Abstract

Background Our laboratory changed routine antibiotic susceptibility testing from the Clinical and Laboratory Standards Institute (CLSI) to the European Committee on Antimicrobial Susceptibility Testing (EUCAST) method in August 2014. We have since observed a sudden increase in amoxicillin/clavulanate (Augmentin) resistant, beta-lactamase positive, Haemophilus influenzae . Aim This Quality Assurance Project compares H. influenzae susceptibility using breakpoints from EUCAST and CLSI methodology. The null hypothesis: EUCAST method is more sensitive, therefore increased detection of Augmentin resistant strains of H. influenzae is expected. Aim – to determine a gold standard for H. influenzae susceptibility testing.
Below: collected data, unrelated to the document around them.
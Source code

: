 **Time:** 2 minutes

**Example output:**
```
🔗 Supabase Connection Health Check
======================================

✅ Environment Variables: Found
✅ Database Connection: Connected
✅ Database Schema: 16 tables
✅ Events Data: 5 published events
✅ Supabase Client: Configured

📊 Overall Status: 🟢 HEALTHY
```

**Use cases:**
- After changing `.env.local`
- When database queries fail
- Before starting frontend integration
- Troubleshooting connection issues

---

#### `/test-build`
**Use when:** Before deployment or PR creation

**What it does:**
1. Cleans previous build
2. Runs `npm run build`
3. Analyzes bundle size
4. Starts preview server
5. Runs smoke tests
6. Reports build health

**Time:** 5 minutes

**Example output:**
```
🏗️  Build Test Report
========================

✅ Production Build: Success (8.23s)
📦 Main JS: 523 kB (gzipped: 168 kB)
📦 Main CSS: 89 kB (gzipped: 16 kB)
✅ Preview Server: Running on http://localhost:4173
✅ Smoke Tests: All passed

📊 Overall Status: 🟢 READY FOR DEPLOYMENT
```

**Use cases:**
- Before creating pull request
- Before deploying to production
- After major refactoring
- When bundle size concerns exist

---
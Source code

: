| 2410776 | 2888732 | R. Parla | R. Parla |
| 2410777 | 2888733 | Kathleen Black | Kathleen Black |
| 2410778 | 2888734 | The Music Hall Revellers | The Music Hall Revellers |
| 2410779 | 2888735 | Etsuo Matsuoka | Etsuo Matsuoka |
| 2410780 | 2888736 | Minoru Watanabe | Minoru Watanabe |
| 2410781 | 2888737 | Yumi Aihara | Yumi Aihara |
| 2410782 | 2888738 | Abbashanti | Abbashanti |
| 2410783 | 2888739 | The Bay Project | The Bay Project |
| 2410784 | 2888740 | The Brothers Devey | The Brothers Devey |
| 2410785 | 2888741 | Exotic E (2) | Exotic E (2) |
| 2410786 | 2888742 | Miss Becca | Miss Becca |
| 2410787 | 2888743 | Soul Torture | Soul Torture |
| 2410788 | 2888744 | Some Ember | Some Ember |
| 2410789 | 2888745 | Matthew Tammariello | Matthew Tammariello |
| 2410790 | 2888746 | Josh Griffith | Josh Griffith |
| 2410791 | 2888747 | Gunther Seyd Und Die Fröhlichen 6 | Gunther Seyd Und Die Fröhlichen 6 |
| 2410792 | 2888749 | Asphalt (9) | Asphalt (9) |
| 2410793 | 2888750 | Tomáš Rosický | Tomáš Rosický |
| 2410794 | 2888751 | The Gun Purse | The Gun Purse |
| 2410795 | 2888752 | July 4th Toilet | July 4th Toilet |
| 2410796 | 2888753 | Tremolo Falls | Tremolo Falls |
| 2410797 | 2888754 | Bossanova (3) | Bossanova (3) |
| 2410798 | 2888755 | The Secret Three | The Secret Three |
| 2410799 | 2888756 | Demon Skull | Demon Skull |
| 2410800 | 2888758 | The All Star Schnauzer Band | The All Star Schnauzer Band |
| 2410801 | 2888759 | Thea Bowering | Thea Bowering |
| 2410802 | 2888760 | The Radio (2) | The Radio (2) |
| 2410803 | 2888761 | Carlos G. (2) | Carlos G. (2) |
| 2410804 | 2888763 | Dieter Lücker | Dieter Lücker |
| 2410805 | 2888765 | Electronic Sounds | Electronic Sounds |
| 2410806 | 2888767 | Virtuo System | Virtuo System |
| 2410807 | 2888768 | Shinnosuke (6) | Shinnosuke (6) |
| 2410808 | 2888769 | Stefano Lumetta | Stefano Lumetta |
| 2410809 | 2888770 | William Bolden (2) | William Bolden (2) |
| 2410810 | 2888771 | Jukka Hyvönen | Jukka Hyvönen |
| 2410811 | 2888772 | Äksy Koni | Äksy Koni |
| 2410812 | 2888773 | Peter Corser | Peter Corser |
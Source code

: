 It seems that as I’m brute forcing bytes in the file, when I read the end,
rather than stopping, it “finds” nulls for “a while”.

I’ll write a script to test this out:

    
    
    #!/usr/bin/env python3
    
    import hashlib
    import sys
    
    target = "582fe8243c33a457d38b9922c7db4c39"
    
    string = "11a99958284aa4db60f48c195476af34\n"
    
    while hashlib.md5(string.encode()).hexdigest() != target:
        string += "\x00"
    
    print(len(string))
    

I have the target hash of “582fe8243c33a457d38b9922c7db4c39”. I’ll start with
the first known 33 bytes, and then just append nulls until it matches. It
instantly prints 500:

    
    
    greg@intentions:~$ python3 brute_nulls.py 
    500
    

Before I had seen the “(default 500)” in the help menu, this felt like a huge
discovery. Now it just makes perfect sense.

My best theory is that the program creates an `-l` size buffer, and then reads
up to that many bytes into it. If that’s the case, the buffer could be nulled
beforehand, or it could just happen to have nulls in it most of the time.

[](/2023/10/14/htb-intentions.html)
Method H. influenzae isolates were predominantly from respiratory specimens. Disc susceptibility and Augmentin E-tests were performed on every isolate using EUCAST and CLSI methods. Results The CLSI method provided consistent results; disc susceptibility correlated well with E-test results. The EUCAST results were variable; E-test results often did not correlate with disc susceptibility data. Discussion Using the EUCAST method, we identified more H. influenzae that were Augmentin resistant, beta-lactamase producers. Using the CLSI we would have mis-reported these isolates as susceptible to Augmentin. This study raises two important questions: which of the two susceptibility testing methods provides the accurate in vitro results, likely to correlate with clinical effectiveness; and, which method should be recommended for routine use in a diagnostic laboratory?